(Extracted entries)

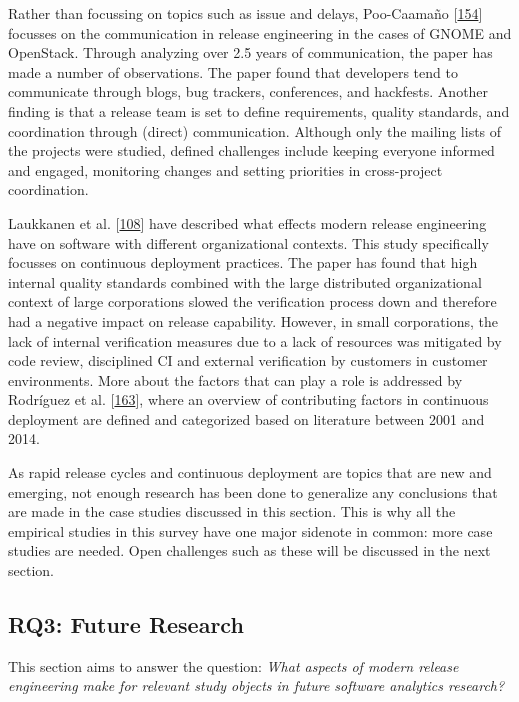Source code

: \documentclass[]{book}
\begin{document}
Rather than focussing on topics such as issue and delays, Poo-Caamaño
{[}\protect\hyperlink{ref-poo-caamano2016a}{154}{]} focusses on the
communication in release engineering in the cases of GNOME and
OpenStack. Through analyzing over 2.5 years of communication, the paper
has made a number of observations. The paper found that developers tend
to communicate through blogs, bug trackers, conferences, and hackfests.
Another finding is that a release team is set to define requirements,
quality standards, and coordination through (direct) communication.
Although only the mailing lists of the projects were studied, defined
challenges include keeping everyone informed and engaged, monitoring
changes and setting priorities in cross-project coordination.

Laukkanen et al. {[}\protect\hyperlink{ref-laukkanen2018a}{108}{]} have
described what effects modern release engineering have on software with
different organizational contexts. This study specifically focusses on
continuous deployment practices. The paper has found that high internal
quality standards combined with the large distributed organizational
context of large corporations slowed the verification process down and
therefore had a negative impact on release capability. However, in small
corporations, the lack of internal verification measures due to a lack
of resources was mitigated by code review, disciplined CI and external
verification by customers in customer environments. More about the
factors that can play a role is addressed by Rodríguez et al.
{[}\protect\hyperlink{ref-rodriguez2017a}{163}{]}, where an overview of
contributing factors in continuous deployment are defined and
categorized based on literature between 2001 and 2014.

As rapid release cycles and continuous deployment are topics that are
new and emerging, not enough research has been done to generalize any
conclusions that are made in the case studies discussed in this section.
This is why all the empirical studies in this survey have one major
sidenote in common: more case studies are needed. Open challenges such
as these will be discussed in the next section.

\subsection{RQ3: Future Research}\label{rq3-future-research}

This section aims to answer the question: \emph{What aspects of modern
release engineering make for relevant study objects in future software
analytics research?}
\end{document}
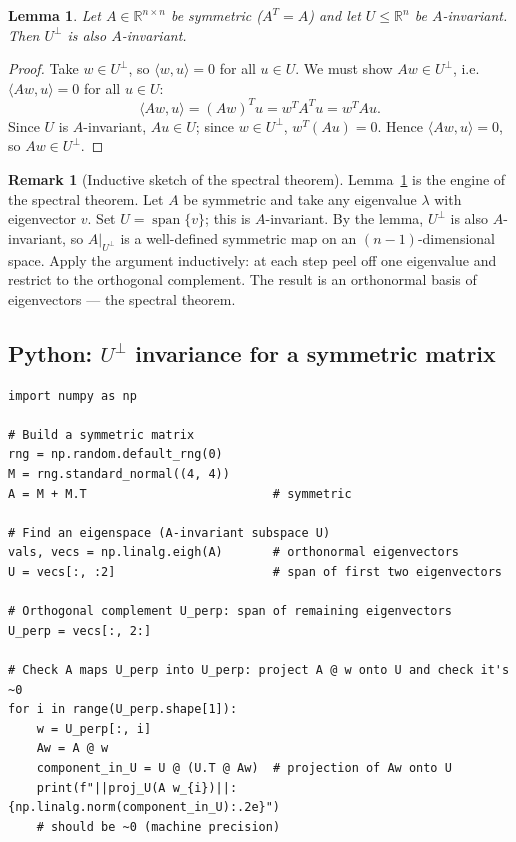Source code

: \documentclass[11pt]{article}
\theoremstyle{definition}
\newtheorem{remark}{Remark}[section]
\theoremstyle{plain}
\newtheorem{lemma}{Lemma}[section]
\begin{document}
\begin{lemma}\label{lem:perp-invariant}
  Let $A \in \mathbb{R}^{n\times n}$ be symmetric ($A^T = A$) and let
  $U \le \mathbb{R}^n$ be $A$-invariant.  Then $U^\perp$ is also $A$-invariant.
\end{lemma}
\begin{proof}
  Take $w \in U^\perp$, so $\langle w, u\rangle = 0$ for all $u \in U$.
  We must show $Aw \in U^\perp$, i.e.\ $\langle Aw, u\rangle = 0$ for all
  $u \in U$:
  \[
    \langle Aw, u\rangle = (Aw)^T u = w^T A^T u = w^T A u.
  \]
  Since $U$ is $A$-invariant, $Au \in U$; since $w \in U^\perp$,
  $w^T(Au) = 0$.  Hence $\langle Aw, u\rangle = 0$, so $Aw \in U^\perp$.
\end{proof}

\begin{remark}[Inductive sketch of the spectral theorem]
  Lemma~\ref{lem:perp-invariant} is the engine of the spectral theorem.
  Let $A$ be symmetric and take any eigenvalue $\lambda$ with eigenvector $v$.
  Set $U = \operatorname{span}\{v\}$; this is $A$-invariant.  By the lemma,
  $U^\perp$ is also $A$-invariant, so $A\big|_{U^\perp}$ is a well-defined
  symmetric map on an $(n-1)$-dimensional space.  Apply the argument
  inductively: at each step peel off one eigenvalue and restrict to the
  orthogonal complement.  The result is an orthonormal basis of eigenvectors ---
  the spectral theorem.
\end{remark}

\subsection{Python: $U^\perp$ invariance for a symmetric matrix}
\begin{lstlisting}
import numpy as np

# Build a symmetric matrix
rng = np.random.default_rng(0)
M = rng.standard_normal((4, 4))
A = M + M.T                          # symmetric

# Find an eigenspace (A-invariant subspace U)
vals, vecs = np.linalg.eigh(A)       # orthonormal eigenvectors
U = vecs[:, :2]                      # span of first two eigenvectors

# Orthogonal complement U_perp: span of remaining eigenvectors
U_perp = vecs[:, 2:]

# Check A maps U_perp into U_perp: project A @ w onto U and check it's ~0
for i in range(U_perp.shape[1]):
    w = U_perp[:, i]
    Aw = A @ w
    component_in_U = U @ (U.T @ Aw)  # projection of Aw onto U
    print(f"||proj_U(A w_{i})||: {np.linalg.norm(component_in_U):.2e}")
    # should be ~0 (machine precision)
\end{lstlisting}
\end{document}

(End Extracted entries)

- [Action item]
Print each record exactly as it stands, skipping the pictures.

- [Task answer]
Source code

: \documentclass[]{book}
\begin{document}
Rather than focussing on topics such as issue and delays, Poo-Caamaño
{[}\protect\hyperlink{ref-poo-caamano2016a}{154}{]} focusses on the
communication in release engineering in the cases of GNOME and
OpenStack. Through analyzing over 2.5 years of communication, the paper
has made a number of observations. The paper found that developers tend
to communicate through blogs, bug trackers, conferences, and hackfests.
Another finding is that a release team is set to define requirements,
quality standards, and coordination through (direct) communication.
Although only the mailing lists of the projects were studied, defined
challenges include keeping everyone informed and engaged, monitoring
changes and setting priorities in cross-project coordination.

Laukkanen et al. {[}\protect\hyperlink{ref-laukkanen2018a}{108}{]} have
described what effects modern release engineering have on software with
different organizational contexts. This study specifically focusses on
continuous deployment practices. The paper has found that high internal
quality standards combined with the large distributed organizational
context of large corporations slowed the verification process down and
therefore had a negative impact on release capability. However, in small
corporations, the lack of internal verification measures due to a lack
of resources was mitigated by code review, disciplined CI and external
verification by customers in customer environments. More about the
factors that can play a role is addressed by Rodríguez et al.
{[}\protect\hyperlink{ref-rodriguez2017a}{163}{]}, where an overview of
contributing factors in continuous deployment are defined and
categorized based on literature between 2001 and 2014.

As rapid release cycles and continuous deployment are topics that are
new and emerging, not enough research has been done to generalize any
conclusions that are made in the case studies discussed in this section.
This is why all the empirical studies in this survey have one major
sidenote in common: more case studies are needed. Open challenges such
as these will be discussed in the next section.

\subsection{RQ3: Future Research}\label{rq3-future-research}

This section aims to answer the question: \emph{What aspects of modern
release engineering make for relevant study objects in future software
analytics research?}
\end{document}
Source code

: \documentclass[11pt]{article}
\theoremstyle{definition}
\newtheorem{remark}{Remark}[section]
\theoremstyle{plain}
\newtheorem{lemma}{Lemma}[section]
\begin{document}
\begin{lemma}\label{lem:perp-invariant}
  Let $A \in \mathbb{R}^{n\times n}$ be symmetric ($A^T = A$) and let
  $U \le \mathbb{R}^n$ be $A$-invariant.  Then $U^\perp$ is also $A$-invariant.
\end{lemma}
\begin{proof}
  Take $w \in U^\perp$, so $\langle w, u\rangle = 0$ for all $u \in U$.
  We must show $Aw \in U^\perp$, i.e.\ $\langle Aw, u\rangle = 0$ for all
  $u \in U$:
  \[
    \langle Aw, u\rangle = (Aw)^T u = w^T A^T u = w^T A u.
  \]
  Since $U$ is $A$-invariant, $Au \in U$; since $w \in U^\perp$,
  $w^T(Au) = 0$.  Hence $\langle Aw, u\rangle = 0$, so $Aw \in U^\perp$.
\end{proof}

\begin{remark}[Inductive sketch of the spectral theorem]
  Lemma~\ref{lem:perp-invariant} is the engine of the spectral theorem.
  Let $A$ be symmetric and take any eigenvalue $\lambda$ with eigenvector $v$.
  Set $U = \operatorname{span}\{v\}$; this is $A$-invariant.  By the lemma,
  $U^\perp$ is also $A$-invariant, so $A\big|_{U^\perp}$ is a well-defined
  symmetric map on an $(n-1)$-dimensional space.  Apply the argument
  inductively: at each step peel off one eigenvalue and restrict to the
  orthogonal complement.  The result is an orthonormal basis of eigenvectors ---
  the spectral theorem.
\end{remark}

\subsection{Python: $U^\perp$ invariance for a symmetric matrix}
\begin{lstlisting}
import numpy as np

# Build a symmetric matrix
rng = np.random.default_rng(0)
M = rng.standard_normal((4, 4))
A = M + M.T                          # symmetric

# Find an eigenspace (A-invariant subspace U)
vals, vecs = np.linalg.eigh(A)       # orthonormal eigenvectors
U = vecs[:, :2]                      # span of first two eigenvectors

# Orthogonal complement U_perp: span of remaining eigenvectors
U_perp = vecs[:, 2:]

# Check A maps U_perp into U_perp: project A @ w onto U and check it's ~0
for i in range(U_perp.shape[1]):
    w = U_perp[:, i]
    Aw = A @ w
    component_in_U = U @ (U.T @ Aw)  # projection of Aw onto U
    print(f"||proj_U(A w_{i})||: {np.linalg.norm(component_in_U):.2e}")
    # should be ~0 (machine precision)
\end{lstlisting}
\end{document}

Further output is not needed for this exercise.